**What to do:**
Transcribe the data that follows precisely, omitting nothing.

★ ★ ★ ★ ★ ★ ★

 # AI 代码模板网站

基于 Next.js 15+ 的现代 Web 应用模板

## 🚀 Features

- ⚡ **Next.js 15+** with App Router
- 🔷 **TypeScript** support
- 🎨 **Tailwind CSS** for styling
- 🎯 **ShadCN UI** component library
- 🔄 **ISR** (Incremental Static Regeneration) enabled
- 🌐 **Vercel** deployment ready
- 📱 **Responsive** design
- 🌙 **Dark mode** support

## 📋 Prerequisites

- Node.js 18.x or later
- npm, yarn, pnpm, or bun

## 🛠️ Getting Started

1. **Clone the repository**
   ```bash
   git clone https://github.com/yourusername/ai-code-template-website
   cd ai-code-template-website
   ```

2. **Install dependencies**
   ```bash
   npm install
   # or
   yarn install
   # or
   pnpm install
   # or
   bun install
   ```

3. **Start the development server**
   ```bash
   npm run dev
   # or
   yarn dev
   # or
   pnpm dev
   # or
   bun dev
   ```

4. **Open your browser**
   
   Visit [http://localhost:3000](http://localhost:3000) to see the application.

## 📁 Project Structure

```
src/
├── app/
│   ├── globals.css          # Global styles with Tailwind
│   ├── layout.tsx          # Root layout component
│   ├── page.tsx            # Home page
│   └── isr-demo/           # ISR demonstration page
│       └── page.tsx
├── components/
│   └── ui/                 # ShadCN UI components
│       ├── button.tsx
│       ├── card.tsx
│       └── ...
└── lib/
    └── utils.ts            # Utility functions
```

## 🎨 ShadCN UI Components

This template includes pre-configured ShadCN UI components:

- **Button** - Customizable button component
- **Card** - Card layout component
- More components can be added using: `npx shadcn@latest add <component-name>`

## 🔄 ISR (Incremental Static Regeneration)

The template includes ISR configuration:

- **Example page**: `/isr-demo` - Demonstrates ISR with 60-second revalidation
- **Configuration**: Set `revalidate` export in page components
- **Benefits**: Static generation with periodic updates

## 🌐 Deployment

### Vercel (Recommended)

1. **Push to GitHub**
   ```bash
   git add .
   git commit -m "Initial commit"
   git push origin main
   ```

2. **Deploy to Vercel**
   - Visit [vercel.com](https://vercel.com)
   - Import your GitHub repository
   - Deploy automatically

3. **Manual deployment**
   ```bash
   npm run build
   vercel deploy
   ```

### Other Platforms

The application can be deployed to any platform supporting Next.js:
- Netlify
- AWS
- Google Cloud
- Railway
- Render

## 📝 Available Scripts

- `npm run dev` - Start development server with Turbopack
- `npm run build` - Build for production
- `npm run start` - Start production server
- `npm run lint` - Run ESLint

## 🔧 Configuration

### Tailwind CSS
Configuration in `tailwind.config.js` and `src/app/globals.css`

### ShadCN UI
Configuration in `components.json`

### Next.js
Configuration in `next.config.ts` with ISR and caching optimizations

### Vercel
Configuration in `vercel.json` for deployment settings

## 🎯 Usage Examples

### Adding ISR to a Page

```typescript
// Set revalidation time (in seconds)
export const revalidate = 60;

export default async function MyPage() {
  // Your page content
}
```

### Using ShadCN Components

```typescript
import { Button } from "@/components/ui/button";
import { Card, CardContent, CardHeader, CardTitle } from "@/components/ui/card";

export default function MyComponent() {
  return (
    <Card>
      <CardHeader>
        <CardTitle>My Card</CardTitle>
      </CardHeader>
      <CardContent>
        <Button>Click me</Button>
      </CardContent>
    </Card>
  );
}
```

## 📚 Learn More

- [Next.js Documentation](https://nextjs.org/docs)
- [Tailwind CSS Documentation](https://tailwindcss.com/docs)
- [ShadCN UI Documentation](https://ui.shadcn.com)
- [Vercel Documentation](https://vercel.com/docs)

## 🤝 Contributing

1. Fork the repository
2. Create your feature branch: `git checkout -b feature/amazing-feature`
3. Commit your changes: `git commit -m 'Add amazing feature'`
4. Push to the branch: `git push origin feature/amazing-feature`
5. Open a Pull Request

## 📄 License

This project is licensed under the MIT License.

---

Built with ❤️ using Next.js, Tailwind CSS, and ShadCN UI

★ ★ ★ ★ ★ ★ ★

**Written answer:**
 # AI 代码模板网站

基于 Next.js 15+ 的现代 Web 应用模板

## 🚀 Features

- ⚡ **Next.js 15+** with App Router
- 🔷 **TypeScript** support
- 🎨 **Tailwind CSS** for styling
- 🎯 **ShadCN UI** component library
- 🔄 **ISR** (Incremental Static Regeneration) enabled
- 🌐 **Vercel** deployment ready
- 📱 **Responsive** design
- 🌙 **Dark mode** support

## 📋 Prerequisites

- Node.js 18.x or later
- npm, yarn, pnpm, or bun

## 🛠️ Getting Started

1. **Clone the repository**
   ```bash
   git clone https://github.com/yourusername/ai-code-template-website
   cd ai-code-template-website
   ```

2. **Install dependencies**
   ```bash
   npm install
   # or
   yarn install
   # or
   pnpm install
   # or
   bun install
   ```

3. **Start the development server**
   ```bash
   npm run dev
   # or
   yarn dev
   # or
   pnpm dev
   # or
   bun dev
   ```

4. **Open your browser**
   
   Visit [http://localhost:3000](http://localhost:3000) to see the application.

## 📁 Project Structure

```
src/
├── app/
│   ├── globals.css          # Global styles with Tailwind
│   ├── layout.tsx          # Root layout component
│   ├── page.tsx            # Home page
│   └── isr-demo/           # ISR demonstration page
│       └── page.tsx
├── components/
│   └── ui/                 # ShadCN UI components
│       ├── button.tsx
│       ├── card.tsx
│       └── ...
└── lib/
    └── utils.ts            # Utility functions
```

## 🎨 ShadCN UI Components

This template includes pre-configured ShadCN UI components:

- **Button** - Customizable button component
- **Card** - Card layout component
- More components can be added using: `npx shadcn@latest add <component-name>`

## 🔄 ISR (Incremental Static Regeneration)

The template includes ISR configuration:

- **Example page**: `/isr-demo` - Demonstrates ISR with 60-second revalidation
- **Configuration**: Set `revalidate` export in page components
- **Benefits**: Static generation with periodic updates

## 🌐 Deployment

### Vercel (Recommended)

1. **Push to GitHub**
   ```bash
   git add .
   git commit -m "Initial commit"
   git push origin main
   ```

2. **Deploy to Vercel**
   - Visit [vercel.com](https://vercel.com)
   - Import your GitHub repository
   - Deploy automatically

3. **Manual deployment**
   ```bash
   npm run build
   vercel deploy
   ```

### Other Platforms

The application can be deployed to any platform supporting Next.js:
- Netlify
- AWS
- Google Cloud
- Railway
- Render

## 📝 Available Scripts

- `npm run dev` - Start development server with Turbopack
- `npm run build` - Build for production
- `npm run start` - Start production server
- `npm run lint` - Run ESLint

## 🔧 Configuration

### Tailwind CSS
Configuration in `tailwind.config.js` and `src/app/globals.css`

### ShadCN UI
Configuration in `components.json`

### Next.js
Configuration in `next.config.ts` with ISR and caching optimizations

### Vercel
Configuration in `vercel.json` for deployment settings

## 🎯 Usage Examples

### Adding ISR to a Page

```typescript
// Set revalidation time (in seconds)
export const revalidate = 60;

export default async function MyPage() {
  // Your page content
}
```

### Using ShadCN Components

```typescript
import { Button } from "@/components/ui/button";
import { Card, CardContent, CardHeader, CardTitle } from "@/components/ui/card";

export default function MyComponent() {
  return (
    <Card>
      <CardHeader>
        <CardTitle>My Card</CardTitle>
      </CardHeader>
      <CardContent>
        <Button>Click me</Button>
      </CardContent>
    </Card>
  );
}
```

## 📚 Learn More

- [Next.js Documentation](https://nextjs.org/docs)
- [Tailwind CSS Documentation](https://tailwindcss.com/docs)
- [ShadCN UI Documentation](https://ui.shadcn.com)
- [Vercel Documentation](https://vercel.com/docs)

## 🤝 Contributing

1. Fork the repository
2. Create your feature branch: `git checkout -b feature/amazing-feature`
3. Commit your changes: `git commit -m 'Add amazing feature'`
4. Push to the branch: `git push origin feature/amazing-feature`
5. Open a Pull Request

## 📄 License

This project is licensed under the MIT License.

---

Built with ❤️ using Next.js, Tailwind CSS, and ShadCN UI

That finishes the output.